Dr Brendan Rynne, KPMG Chief Economist comments on the ABS payroll data

This week’s labour force data from the ABS represent a stark reminder of how virus outbreaks and subsequent lockdowns impact the recovery in Australia’s labour market.  Today’s employment figures show there was no employment growth in New South Wales, and virtually none in Queensland, while Victoria achieved a relatively strong increase in the number of people employed; a result that closely mirrors the stringency of government policies adopted during January in response to the virus outbreak in Sydney.

ATO payroll data released by the ABS earlier this week suggests that Victorian businesses, particularly those in the front line of the services sector, have developed processes over the past 12 months to be able to “turn-down” and “turn-up” their operations quickly –  both in terms of shedding staff and hiring staff – in response to Government imposed restrictions.  This would suggest that while the Victorian lockdown just ended is likely to have an impact on the labour market in the state.

Overall, the ABS labour force data indicates that the Australian economy is recovering well from the worst of the COVID-19 induced recession, despite the effects of the Sydney ‘Northern Beaches’ lockdowns that occurred in the first month of 2021. The unemployment rate fell to 6.4% in January, down from 6.6% in December 2020, with nearly 30,000 finding work during the month.

But the number of people classified as unemployed (ie actively seeking work and unable to find any) fell by slightly more, due to the participation rate also notching down by 0.1% during the month – this probably reflects the fact that workers lost a bit of faith in being able to secure employment during another lockdown.  This fall in the number of unemployed was particularly noticeable in WA – 0.8%, higher than any other state – and in the ACT. We can only speculate but it might be that the WA border closure had an effect on that state.

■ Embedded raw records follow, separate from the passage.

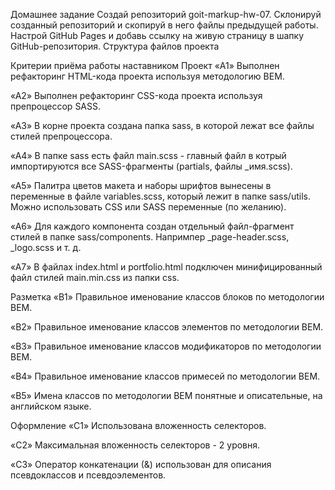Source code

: Домашнее задание Создай репозиторий goit-markup-hw-07. Склонируй созданный
репозиторий и скопируй в него файлы предыдущей работы. Настрой GitHub Pages и
добавь ссылку на живую страницу в шапку GitHub-репозитория. Структура файлов
проекта

Критерии приёма работы наставником Проект «A1» Выполнен рефакторинг HTML-кода
проекта используя методологию BEM.

«A2» Выполнен рефакторинг CSS-кода проекта используя препроцессор SASS.

«A3» В корне проекта создана папка sass, в которой лежат все файлы стилей
препроцессора.

«A4» В папке sass есть файл main.scss - главный файл в котрый импортируются все
SASS-фрагменты (partials, файлы \_имя.scss).

«A5» Палитра цветов макета и наборы шрифтов вынесены в переменные в файле
variables.scss, который лежит в папке sass/utils. Можно использовать CSS или
SASS переменные (по желанию).

«A6» Для каждого компонента создан отдельный файл-фрагмент стилей в папке
sass/components. Напримпер \_page-header.scss, \_logo.scss и т. д.

«A7» В файлах index.html и portfolio.html подключен минифицированный файл стилей
main.min.css из папки css.

Разметка «B1» Правильное именование классов блоков по методологии BEM.

«B2» Правильное именование классов элементов по методологии BEM.

«B3» Правильное именование классов модификаторов по методологии BEM.

«B4» Правильное именование классов примесей по методологии BEM.

«B5» Имена классов по методологии BEM понятные и описательные, на английском
языке.

Оформление «C1» Использована вложенность селекторов.

«C2» Максимальная вложенность селекторов - 2 уровня.

«C3» Оператор конкатенации (&) использован для описания псевдоклассов и
псевдоэлементов.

Underemployment fell by 0.4% between December 2020 and January 2021 which will be a further boost to the momentum of Australia’s economic recovery.  KPMG is anticipating the unemployment rate to fluctuate during the remainder of this year once government support programs, like JobKeeper, are stopped and businesses re-assess their ongoing short term viability.  Overall however we still anticipate the unemployment rate to hover around mid-6%’s for the next couple of quarters before falling relatively rapidly to mid-5%’s in the early- to mid- part of 2022.

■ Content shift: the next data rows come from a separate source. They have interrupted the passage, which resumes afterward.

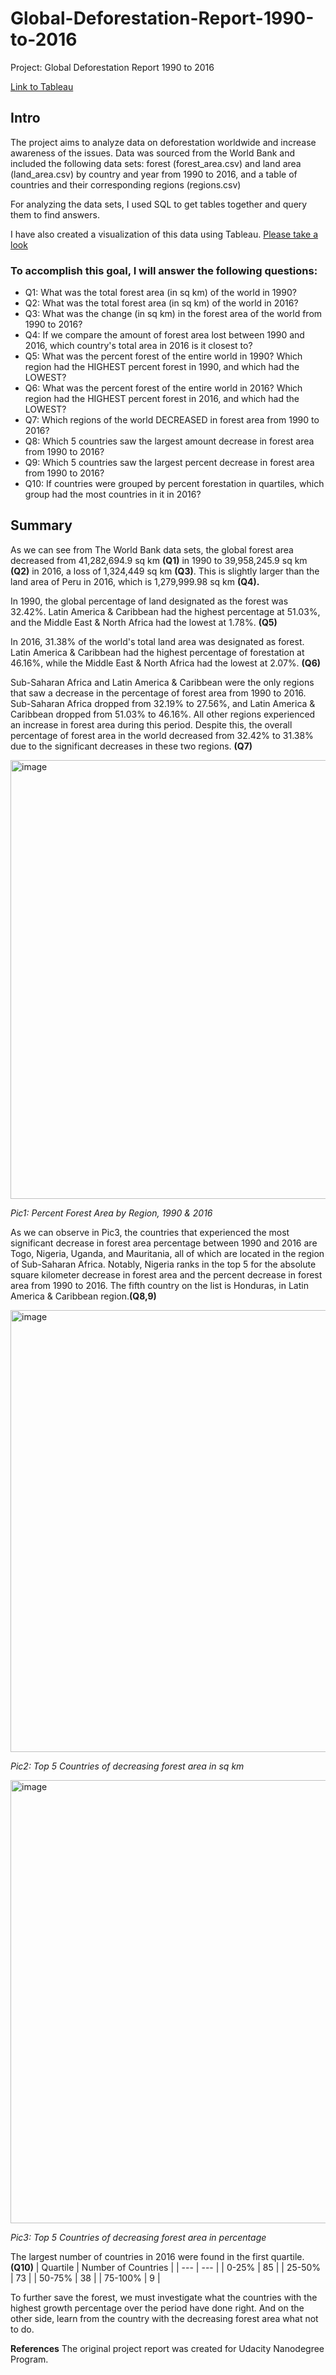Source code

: # Global-Deforestation-Report-1990-to-2016
Project: Global Deforestation Report 1990 to 2016

[Link to Tableau](https://public.tableau.com/app/profile/kristina.klimenchuk/viz/GlobalDeforestation1990vs2016/GlobalDeforestation1990vs2016)

## **Intro**

The project aims to analyze data on deforestation worldwide and increase awareness of the issues. Data was sourced from the World Bank and included the following data sets: forest (forest_area.csv) and land area (land_area.csv) by country and year from 1990 to 2016, and a table of countries and their corresponding regions (regions.csv)

For analyzing the data sets, I used SQL to get tables together and query them to find answers. 

I have also created a visualization of this data using Tableau. [Please take a look](https://public.tableau.com/app/profile/kristina.klimenchuk/viz/GlobalDeforestation1990vs2016/GlobalDeforestation1990vs2016)

### To accomplish this goal, I will answer the following questions:

- Q1: What was the total forest area (in sq km) of the world in 1990?
- Q2: What was the total forest area (in sq km) of the world in 2016?
- Q3: What was the change (in sq km) in the forest area of the world from 1990 to 2016?
- Q4: If we compare the amount of forest area lost between 1990 and 2016, which country's total area in 2016 is it closest to?
- Q5: What was the percent forest of the entire world in 1990? Which region had the HIGHEST percent forest in 1990, and which had the LOWEST?
- Q6: What was the percent forest of the entire world in 2016? Which region had the HIGHEST percent forest in 2016, and which had the LOWEST?
- Q7: Which regions of the world DECREASED in forest area from 1990 to 2016?
- Q8: Which 5 countries saw the largest amount decrease in forest area from 1990 to 2016?
- Q9: Which 5 countries saw the largest percent decrease in forest area from 1990 to 2016?
- Q10: If countries were grouped by percent forestation in quartiles, which group had the most countries in it in 2016?

## **Summary**

As we can see from The World Bank data sets, the global forest area decreased from 41,282,694.9 sq km **(Q1)** in 1990 to 39,958,245.9 sq km **(Q2)** in 2016, a loss of 1,324,449 sq km **(Q3)**. This is slightly larger than the land area of Peru in 2016, which is 1,279,999.98 sq km **(Q4).**

In 1990, the global percentage of land designated as the forest was 32.42%. Latin America & Caribbean had the highest percentage at 51.03%, and the Middle East & North Africa had the lowest at 1.78%. **(Q5)**

In 2016, 31.38% of the world's total land area was designated as forest. Latin America & Caribbean had the highest percentage of forestation at 46.16%, while the Middle East & North Africa had the lowest at 2.07%. **(Q6)**

Sub-Saharan Africa and Latin America & Caribbean were the only regions that saw a decrease in the percentage of forest area from 1990 to 2016. Sub-Saharan Africa dropped from 32.19% to 27.56%, and Latin America & Caribbean dropped from 51.03% to 46.16%. All other regions experienced an increase in forest area during this period. Despite this, the overall percentage of forest area in the world decreased from 32.42% to 31.38% due to the significant decreases in these two regions. **(Q7)**

<img width="702" alt="image" src="https://user-images.githubusercontent.com/84743536/212173509-5624a7c5-fd2f-49f3-8b7d-1f8d7898088d.png">

*Pic1: Percent Forest Area by Region, 1990 & 2016*



As we can observe in Pic3, the countries that experienced the most significant decrease in forest area percentage between 1990 and 2016 are Togo, Nigeria, Uganda, and Mauritania, all of which are located in the region of Sub-Saharan Africa. Notably, Nigeria ranks in the top 5 for the absolute square kilometer decrease in forest area and the percent decrease in forest area from 1990 to 2016. The fifth country on the list is Honduras, in Latin America & Caribbean region.**(Q8,9)**

<img width="707" alt="image" src="https://user-images.githubusercontent.com/84743536/212173786-f30cc3f7-9f1d-4245-aa53-f3422dbad9dd.png">

*Pic2: Top 5 Countries of decreasing forest area in sq km*

<img width="709" alt="image" src="https://user-images.githubusercontent.com/84743536/212173847-7cae073f-b193-487c-b340-607d2633157a.png">

*Pic3: Top 5 Countries of decreasing forest area in percentage*

The largest number of countries in 2016 were found in the first quartile.**(Q10)**
| Quartile  | Number of Countries |
| --- | --- |
| 0-25% | 85 |
| 25-50% | 73 |
| 50-75% | 38 |
| 75-100% | 9 |

To further save the forest, we must investigate what the countries with the highest growth percentage over the period
have done right. And on the other side, learn from the country with the decreasing forest area what not to do.

**References**
The original project report was created for Udacity Nanodegree Program.
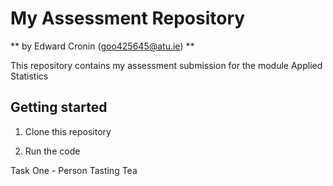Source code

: # My Assessment Repository

** by Edward Cronin (goo425645@atu.ie) **

This repository contains my assessment submission for the module Applied Statistics

## Getting started

1. Clone this repository

2. Run the code

Task One - Person Tasting Tea

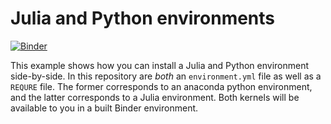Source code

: # Julia and Python environments

[![Binder](http://mybinder.org/badge.svg)](http://beta.mybinder.org/v2/gh/laguer/julia_python/master)

This example shows how you can install a Julia and Python environment side-by-side.
In this repository are *both* an `environment.yml` file as well as a `REQURE` file.
The former corresponds to an anaconda python environment, and the latter corresponds
to a Julia environment. Both kernels will be available to you in a built Binder
environment.

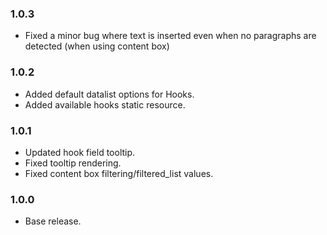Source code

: ### 1.0.3
* Fixed a minor bug where text is inserted even when no paragraphs are detected (when using content box)

### 1.0.2
* Added default datalist options for Hooks.
* Added available hooks static resource.

### 1.0.1
* Updated hook field tooltip.
* Fixed tooltip rendering.
* Fixed content box filtering/filtered_list values.

### 1.0.0
* Base release.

The ATO data shows the Australian labour market, and hence the Australian economy, took a slight pause in its recovery during January in response to the additional lockdown procedures implemented over Christmas. The challenge in analysing the ATO data is that it is in its ‘original’ form, meaning the normal seasonal fluctuations haven’t been adjusted for.  Nonetheless what it shows that the pickup in the labour market that usually happens as each week of January progresses was not as strong as last year – recognising that last year much of the eastern seaboard in Australia was dealing with the bushfire disasters.

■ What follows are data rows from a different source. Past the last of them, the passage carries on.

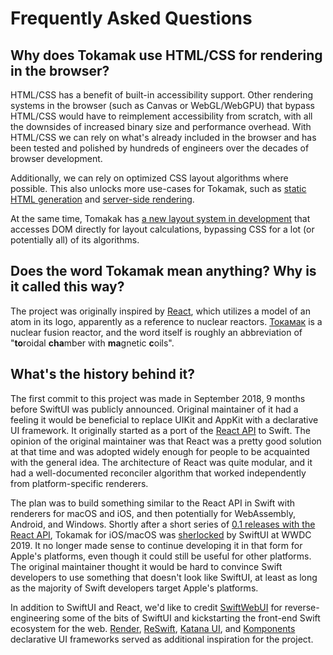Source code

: # Frequently Asked Questions

## Why does Tokamak use HTML/CSS for rendering in the browser?

HTML/CSS has a benefit of built-in accessibility support. Other rendering systems in the browser (such as Canvas or WebGL/WebGPU)
that bypass HTML/CSS would have to reimplement accessibility from scratch, with all the downsides of increased binary
size and performance overhead. With HTML/CSS we can rely on what's already included in the browser and has been tested and polished
by hundreds of engineers over the decades of browser development.

Additionally, we can rely on optimized CSS layout algorithms where possible. This also unlocks more use-cases for Tokamak, such as
[static HTML generation](https://github.com/TokamakUI/TokamakPublish) and [server-side rendering](https://github.com/TokamakUI/TokamakVapor).

At the same time, Tomakak has [a new layout system in development](https://github.com/TokamakUI/Tokamak/pull/472) that accesses
DOM directly for layout calculations, bypassing CSS for a lot (or potentially all) of its algorithms.

## Does the word Tokamak mean anything? Why is it called this way?

The project was originally inspired by [React](https://reactjs.org), which utilizes a model of an atom in its logo,
apparently as a reference to nuclear reactors. [Токамак](https://en.wikipedia.org/wiki/Tokamak) is a nuclear fusion reactor, and 
the word itself is roughly an abbreviation of "**to**roidal **cha**mber with **ma**gnetic **c**oils".

##  What's the history behind it?

The first commit to this project was made in September 2018, 9 months before SwiftUI was publicly announced. Original maintainer of
it had a feeling it would be beneficial to replace UIKit and AppKit with a declarative UI framework. It originally started
as a port of the [React API](https://reactjs.org/) to Swift. The opinion of the original maintainer was that React was a pretty good
solution at that time and was adopted widely enough for people to be acquainted with the general idea. The architecture of React
was quite modular, and it had a well-documented reconciler algorithm that worked independently from platform-specific renderers.

The plan was to build something similar to the React API in Swift with renderers for macOS and iOS, and then potentially for
WebAssembly, Android, and Windows. Shortly after a short series of [0.1 releases with the React
API](https://github.com/swiftwasm/Tokamak/blob/0.1.2/README.md), Tokamak for iOS/macOS was [sherlocked](https://en.wikipedia.org/wiki/Sherlock_(software)#Sherlocked_as_a_term) by
SwiftUI at WWDC 2019. It no longer made sense to continue developing it in that form for Apple's platforms, even though it could
still be useful for other platforms. The original maintainer thought it would be hard to convince Swift developers to use something
that doesn't look like SwiftUI, at least as long as the majority of Swift developers target Apple's platforms. 

In addition to SwiftUI and React, we'd like to credit [SwiftWebUI](https://github.com/SwiftWebUI/SwiftWebUI) for reverse-engineering
some of the bits of SwiftUI and kickstarting the front-end Swift ecosystem for the web. [Render](https://github.com/alexdrone/Render),
[ReSwift](https://github.com/ReSwift/ReSwift), [Katana UI](https://github.com/BendingSpoons/katana-ui-swift), and
[Komponents](https://github.com/freshOS/Komponents) declarative UI frameworks served as additional inspiration for the project.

Change in ATO Payroll Index from Start to End of January
Jan-20 Jan-21
New South Wales 5.60% 5.20%
Victoria 6.20% 4.60%
Queensland 6.10% 6.80%
Australia 5.70% 5.50%

When the ATO payroll data is analysed over the past year – with lockdowns highlighted – it shows Victoria’s labour market has shown a propensity to adjust more rapidly in times of shutdowns. This would suggest that Victorian businesses have adapted to uncertainty that lockdowns bring and have learned to adjust their demand for labour almost immediately.